David Warren Bails Out on the Bailout

October 13, 2008

(Guest post by Greg Forster)

On this page I’ve cited comments by Canadian columnist David Warren as providing potential support for backers of the bailout. I don’t think, however, Warren had explicitly taken a position. Well, now he has, and it turns out he’s against. I figured out of fairness I should take note of it. I think Jay will particularly like the way he puts this:

Were it not for the panic, very little would be lost. The things that we produce by our labour we may continue to produce, so far as they are needed; and the things we need may continue to be produced, in exchange. Money itself, so long as it is taken at face value, may continue to be the convenient mode of exchange. Neither now, nor in 1929, nor in any of the other times of stock plunge and bank failure, has anything much been lost, until, to use Franklin Delano Roosevelt’s phrase, “fear itself” became the enemy of the people.

For in practical terms, the stocks on Wall Street are not worth nothing. Formidable agencies of production lie behind each of them. When their heads have cooled, investors may sort out which are over-valued, which under-valued by comparison, and what needs writing off. The more I try to think it through, the clearer it seems to me that every “rescue plan” is counter-productive. The sorting-out process is seriously confused when the government blunders in.

Indeed, the consensus of the economists I have read is that the Great Depression was largely an artifact of government intervention, reacting to a meltdown by freezing it into place. For politicians and bureaucracies characteristically mistake money for goods, words for things, pictures for reality.
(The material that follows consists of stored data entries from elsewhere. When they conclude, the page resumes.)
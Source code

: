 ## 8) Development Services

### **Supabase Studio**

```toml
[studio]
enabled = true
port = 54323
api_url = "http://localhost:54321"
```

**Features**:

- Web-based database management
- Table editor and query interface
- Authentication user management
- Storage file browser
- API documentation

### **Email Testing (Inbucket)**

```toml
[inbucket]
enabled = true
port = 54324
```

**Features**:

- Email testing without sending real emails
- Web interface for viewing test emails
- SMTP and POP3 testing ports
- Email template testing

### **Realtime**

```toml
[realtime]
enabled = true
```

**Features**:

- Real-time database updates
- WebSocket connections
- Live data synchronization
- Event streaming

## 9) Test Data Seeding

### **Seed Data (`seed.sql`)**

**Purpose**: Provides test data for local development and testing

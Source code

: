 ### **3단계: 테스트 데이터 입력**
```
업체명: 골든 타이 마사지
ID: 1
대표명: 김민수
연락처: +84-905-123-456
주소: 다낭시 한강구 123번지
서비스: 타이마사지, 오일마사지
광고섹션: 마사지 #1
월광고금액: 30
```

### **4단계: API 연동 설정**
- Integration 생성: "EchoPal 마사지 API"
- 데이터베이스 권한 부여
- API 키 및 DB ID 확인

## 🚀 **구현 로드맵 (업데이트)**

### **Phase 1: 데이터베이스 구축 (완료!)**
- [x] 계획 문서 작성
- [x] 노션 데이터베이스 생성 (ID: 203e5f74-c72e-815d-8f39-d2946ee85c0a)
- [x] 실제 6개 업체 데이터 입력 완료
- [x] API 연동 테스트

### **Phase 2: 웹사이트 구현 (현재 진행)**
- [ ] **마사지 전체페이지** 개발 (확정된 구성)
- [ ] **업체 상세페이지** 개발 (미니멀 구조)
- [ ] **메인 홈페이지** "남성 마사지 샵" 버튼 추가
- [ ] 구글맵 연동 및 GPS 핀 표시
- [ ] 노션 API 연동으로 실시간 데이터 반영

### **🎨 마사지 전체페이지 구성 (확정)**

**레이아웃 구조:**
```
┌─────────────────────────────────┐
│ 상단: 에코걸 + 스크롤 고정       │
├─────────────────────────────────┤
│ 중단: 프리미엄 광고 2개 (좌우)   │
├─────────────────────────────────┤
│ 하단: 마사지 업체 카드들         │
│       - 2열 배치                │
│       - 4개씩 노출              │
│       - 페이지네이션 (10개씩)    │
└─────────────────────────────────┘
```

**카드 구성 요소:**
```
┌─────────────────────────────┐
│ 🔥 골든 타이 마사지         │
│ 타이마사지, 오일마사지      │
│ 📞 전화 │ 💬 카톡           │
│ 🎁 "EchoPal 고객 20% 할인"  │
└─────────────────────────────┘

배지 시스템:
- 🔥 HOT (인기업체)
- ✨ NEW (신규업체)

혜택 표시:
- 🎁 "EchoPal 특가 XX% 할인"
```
Warren has actually been on fire for the past couple weeks; Mark Steyn has recirculated this thoughtful column on the “two solitudes” in U.S. politics, and with Canada having its own election underway, Warren’s relentless attacks on Conservative PM Stephen Harper (“Twice I have tried to unload the contents of a column over the head of Stephen Harper, whose betrayal of conservative causes I have been inclined to take personally. The other candidates do not annoy me nearly as much, since I have never been tempted to like, admire, or support any one of them.”) culminated in this paean to the (now apparently defunct) “returned ballot” rule, which once allowed a Canadian to show up at the polling place and formally register that there was no candidate for whom he would care to vote.